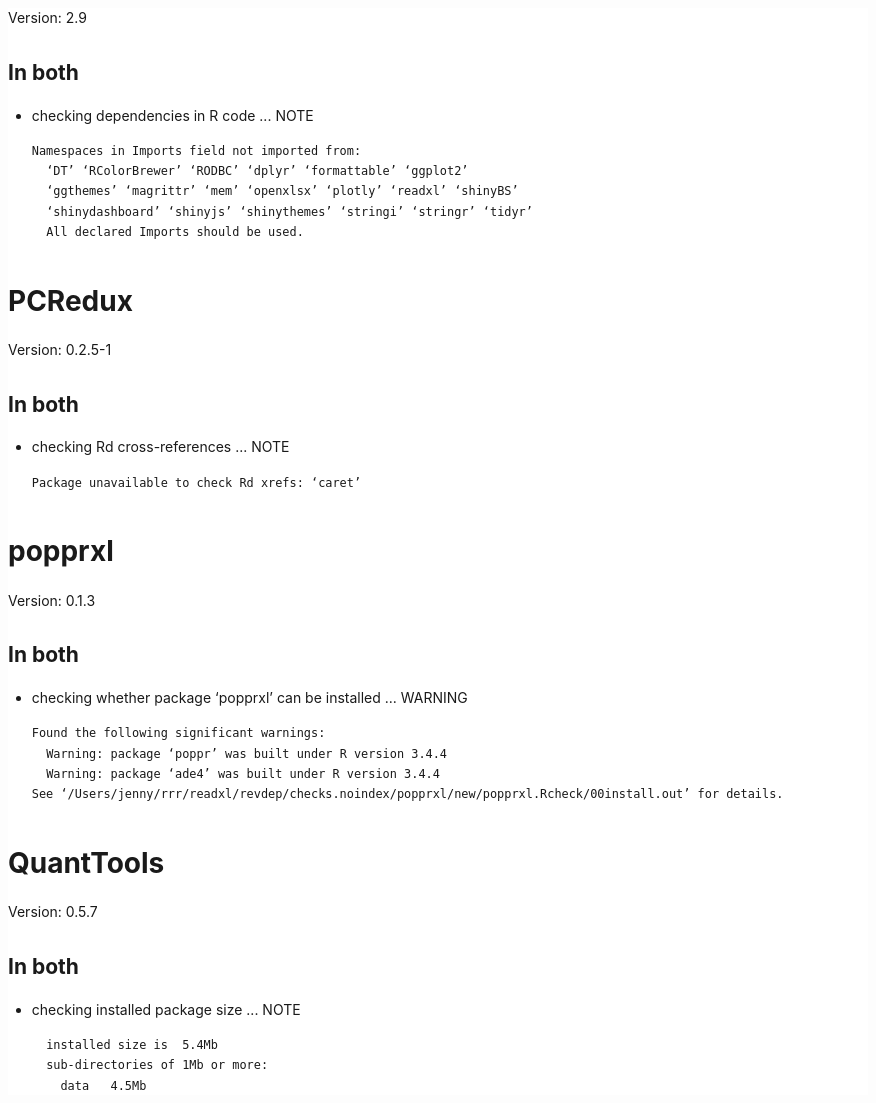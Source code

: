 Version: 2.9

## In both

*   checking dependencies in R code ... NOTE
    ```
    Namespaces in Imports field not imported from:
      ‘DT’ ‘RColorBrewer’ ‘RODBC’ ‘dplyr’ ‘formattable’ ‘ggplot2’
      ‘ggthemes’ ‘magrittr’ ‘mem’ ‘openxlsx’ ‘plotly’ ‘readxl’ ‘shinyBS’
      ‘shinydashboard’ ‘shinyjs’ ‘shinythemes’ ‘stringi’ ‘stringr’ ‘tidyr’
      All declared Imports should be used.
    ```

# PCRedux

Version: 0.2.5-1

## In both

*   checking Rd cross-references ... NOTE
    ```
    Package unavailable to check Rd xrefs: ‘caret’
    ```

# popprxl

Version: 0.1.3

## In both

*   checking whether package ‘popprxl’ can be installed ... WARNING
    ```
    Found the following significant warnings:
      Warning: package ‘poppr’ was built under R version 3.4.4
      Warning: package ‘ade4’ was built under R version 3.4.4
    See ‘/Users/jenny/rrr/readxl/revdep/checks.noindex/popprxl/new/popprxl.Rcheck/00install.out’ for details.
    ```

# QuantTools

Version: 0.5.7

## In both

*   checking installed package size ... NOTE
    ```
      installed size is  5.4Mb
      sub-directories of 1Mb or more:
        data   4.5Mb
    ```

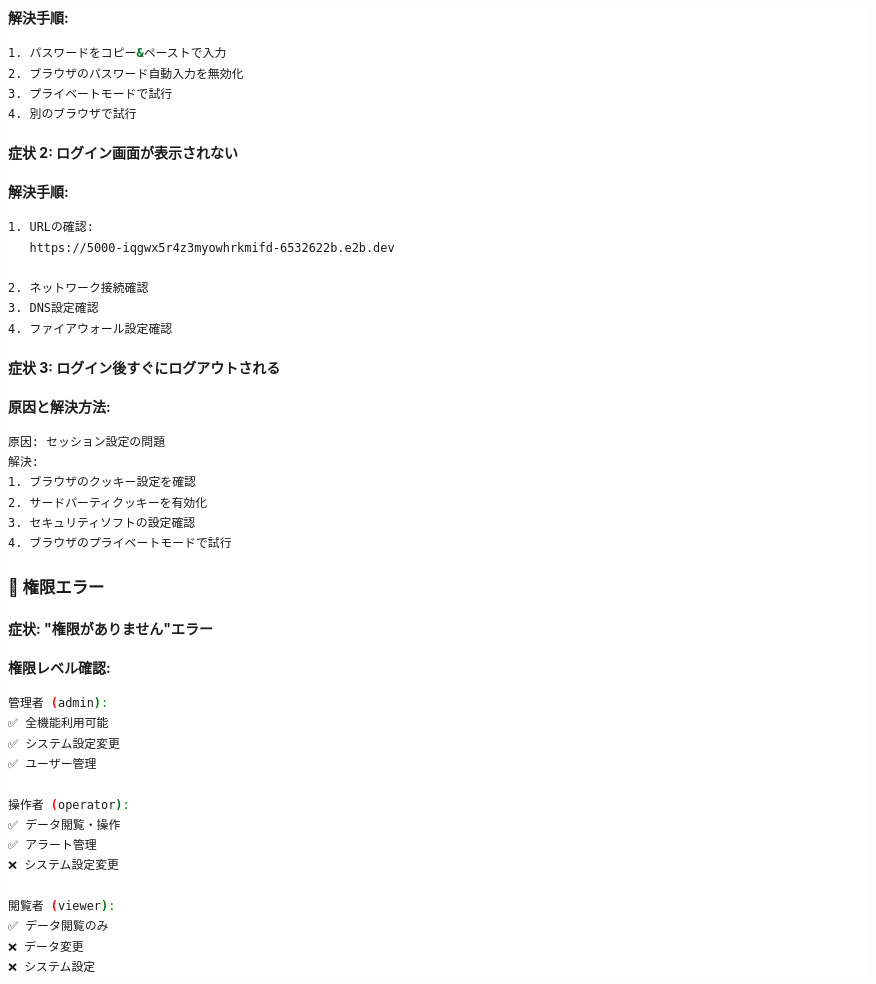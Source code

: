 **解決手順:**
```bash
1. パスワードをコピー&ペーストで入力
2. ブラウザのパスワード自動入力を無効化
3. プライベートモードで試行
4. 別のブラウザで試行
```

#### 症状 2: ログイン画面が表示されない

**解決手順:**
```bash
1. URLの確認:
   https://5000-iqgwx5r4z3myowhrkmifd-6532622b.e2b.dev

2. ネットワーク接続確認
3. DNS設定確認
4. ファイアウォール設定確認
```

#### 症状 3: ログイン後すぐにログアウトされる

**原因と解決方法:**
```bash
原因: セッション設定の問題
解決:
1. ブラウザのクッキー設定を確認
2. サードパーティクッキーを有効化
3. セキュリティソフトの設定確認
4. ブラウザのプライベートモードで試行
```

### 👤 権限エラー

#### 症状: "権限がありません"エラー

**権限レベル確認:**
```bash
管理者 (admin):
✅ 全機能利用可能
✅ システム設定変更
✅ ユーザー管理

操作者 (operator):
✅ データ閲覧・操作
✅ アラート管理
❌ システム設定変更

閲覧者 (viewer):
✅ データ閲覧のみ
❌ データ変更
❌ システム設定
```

----

» **What you need to do**: Copy every record exactly, dropping the images.

» **Solution to this problem**:
Source code

: Version: 2.9

## In both

*   checking dependencies in R code ... NOTE
    ```
    Namespaces in Imports field not imported from:
      ‘DT’ ‘RColorBrewer’ ‘RODBC’ ‘dplyr’ ‘formattable’ ‘ggplot2’
      ‘ggthemes’ ‘magrittr’ ‘mem’ ‘openxlsx’ ‘plotly’ ‘readxl’ ‘shinyBS’
      ‘shinydashboard’ ‘shinyjs’ ‘shinythemes’ ‘stringi’ ‘stringr’ ‘tidyr’
      All declared Imports should be used.
    ```

# PCRedux

Version: 0.2.5-1

## In both

*   checking Rd cross-references ... NOTE
    ```
    Package unavailable to check Rd xrefs: ‘caret’
    ```

# popprxl

Version: 0.1.3

## In both

*   checking whether package ‘popprxl’ can be installed ... WARNING
    ```
    Found the following significant warnings:
      Warning: package ‘poppr’ was built under R version 3.4.4
      Warning: package ‘ade4’ was built under R version 3.4.4
    See ‘/Users/jenny/rrr/readxl/revdep/checks.noindex/popprxl/new/popprxl.Rcheck/00install.out’ for details.
    ```

# QuantTools

Version: 0.5.7

## In both

*   checking installed package size ... NOTE
    ```
      installed size is  5.4Mb
      sub-directories of 1Mb or more:
        data   4.5Mb
    ```

Source code

: **解決手順:**
```bash
1. パスワードをコピー&ペーストで入力
2. ブラウザのパスワード自動入力を無効化
3. プライベートモードで試行
4. 別のブラウザで試行
```

#### 症状 2: ログイン画面が表示されない

**解決手順:**
```bash
1. URLの確認:
   https://5000-iqgwx5r4z3myowhrkmifd-6532622b.e2b.dev

2. ネットワーク接続確認
3. DNS設定確認
4. ファイアウォール設定確認
```

#### 症状 3: ログイン後すぐにログアウトされる

**原因と解決方法:**
```bash
原因: セッション設定の問題
解決:
1. ブラウザのクッキー設定を確認
2. サードパーティクッキーを有効化
3. セキュリティソフトの設定確認
4. ブラウザのプライベートモードで試行
```

### 👤 権限エラー

#### 症状: "権限がありません"エラー

**権限レベル確認:**
```bash
管理者 (admin):
✅ 全機能利用可能
✅ システム設定変更
✅ ユーザー管理

操作者 (operator):
✅ データ閲覧・操作
✅ アラート管理
❌ システム設定変更

閲覧者 (viewer):
✅ データ閲覧のみ
❌ データ変更
❌ システム設定
```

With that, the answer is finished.